R Quatre, entre 26 et 31 ans. J’ai eu, dans les 10 ou 15 dernières années, un paquet d’échanges avec mes enfants, un paquet de discussions sur leur avenir, la lutte contre les changements climatiques, la place des jeunes dans la société, les défis qu’ils ont à relever, la technologie, l’anxiété, l’inquiétude. Ce sont des discussions qui me stimulent.
Q De quoi sera-t-il question lors des assises annuelles de Desjardins, à la fin du mois de mars?
R On va d’abord discuter de la performance du Mouvement Desjardins. Performance avec un grand p. Partout à travers le Québec et le Canada, le Mouvement Desjardins se porte très bien. Le membership est à la hausse, la satisfaction des membres et des clients est nettement à la hausse, la mobilisation des troupes est très forte.

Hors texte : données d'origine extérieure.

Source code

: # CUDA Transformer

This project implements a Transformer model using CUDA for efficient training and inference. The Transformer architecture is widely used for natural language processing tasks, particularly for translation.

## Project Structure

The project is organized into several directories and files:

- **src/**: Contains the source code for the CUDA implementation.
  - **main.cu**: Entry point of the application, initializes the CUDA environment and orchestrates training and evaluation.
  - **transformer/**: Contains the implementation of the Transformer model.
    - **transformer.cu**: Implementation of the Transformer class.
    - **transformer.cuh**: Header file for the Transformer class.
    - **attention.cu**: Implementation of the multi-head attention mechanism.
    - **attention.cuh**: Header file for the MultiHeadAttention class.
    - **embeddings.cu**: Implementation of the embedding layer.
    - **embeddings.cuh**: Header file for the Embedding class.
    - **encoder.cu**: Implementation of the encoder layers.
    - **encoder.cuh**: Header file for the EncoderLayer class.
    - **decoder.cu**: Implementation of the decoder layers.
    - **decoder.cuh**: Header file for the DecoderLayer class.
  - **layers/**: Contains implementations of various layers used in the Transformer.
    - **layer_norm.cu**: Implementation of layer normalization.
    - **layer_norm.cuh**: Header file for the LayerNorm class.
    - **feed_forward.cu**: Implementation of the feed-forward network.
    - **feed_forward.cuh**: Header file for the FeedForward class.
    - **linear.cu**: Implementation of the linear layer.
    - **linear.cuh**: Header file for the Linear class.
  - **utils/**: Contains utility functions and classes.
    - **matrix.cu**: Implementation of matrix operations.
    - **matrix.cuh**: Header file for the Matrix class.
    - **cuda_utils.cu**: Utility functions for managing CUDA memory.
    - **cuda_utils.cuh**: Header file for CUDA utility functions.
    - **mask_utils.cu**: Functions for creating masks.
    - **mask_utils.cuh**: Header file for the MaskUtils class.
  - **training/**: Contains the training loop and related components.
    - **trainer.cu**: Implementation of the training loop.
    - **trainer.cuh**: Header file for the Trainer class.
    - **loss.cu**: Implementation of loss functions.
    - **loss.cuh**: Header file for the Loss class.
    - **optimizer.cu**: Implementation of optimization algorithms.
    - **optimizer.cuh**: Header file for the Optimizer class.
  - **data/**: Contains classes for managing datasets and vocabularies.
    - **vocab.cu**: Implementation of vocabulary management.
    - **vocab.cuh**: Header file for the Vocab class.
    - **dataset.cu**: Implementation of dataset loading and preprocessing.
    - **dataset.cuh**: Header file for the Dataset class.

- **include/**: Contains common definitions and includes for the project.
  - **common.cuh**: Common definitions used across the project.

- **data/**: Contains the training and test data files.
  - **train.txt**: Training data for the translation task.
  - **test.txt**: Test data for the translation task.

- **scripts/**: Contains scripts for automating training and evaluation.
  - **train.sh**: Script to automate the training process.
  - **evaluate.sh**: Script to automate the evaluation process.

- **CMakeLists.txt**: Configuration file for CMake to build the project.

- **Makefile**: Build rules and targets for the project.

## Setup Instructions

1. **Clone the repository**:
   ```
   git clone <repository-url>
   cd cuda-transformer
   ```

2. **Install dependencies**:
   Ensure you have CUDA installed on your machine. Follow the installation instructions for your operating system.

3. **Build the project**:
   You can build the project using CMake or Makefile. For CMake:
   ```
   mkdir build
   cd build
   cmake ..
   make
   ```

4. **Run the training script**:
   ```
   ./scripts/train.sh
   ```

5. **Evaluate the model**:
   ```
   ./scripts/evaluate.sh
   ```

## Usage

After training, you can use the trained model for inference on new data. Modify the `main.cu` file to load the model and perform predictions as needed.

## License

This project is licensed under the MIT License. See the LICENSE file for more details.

C’est donc le premier message à passer: le Mouvement Desjardins est solide et il est en mesure de passer à travers des années 2023 et 2024 qui seront sans doute plus difficiles.
Q Comment se porte l’épargne des Québécois?
R Ce qu’on constate, c’est qu’autant chez les particuliers que chez les entreprises, la résilience a été très forte malgré la pandémie. Donc, plusieurs personnes ont accumulé de l’épargne, ont moins dépensé.
Que ce soit sur les cartes de crédit, les remboursements hypothécaires, la hausse des taux d’intérêt, les gens sont en mesure de passer à travers la période actuelle, globalement.
Depuis le mois de novembre, on appelle proactivement des dizaines de milliers de membres parce qu’on sait que la hausse des taux d’intérêt peut les avoir affectés. On cherche des solutions avec eux.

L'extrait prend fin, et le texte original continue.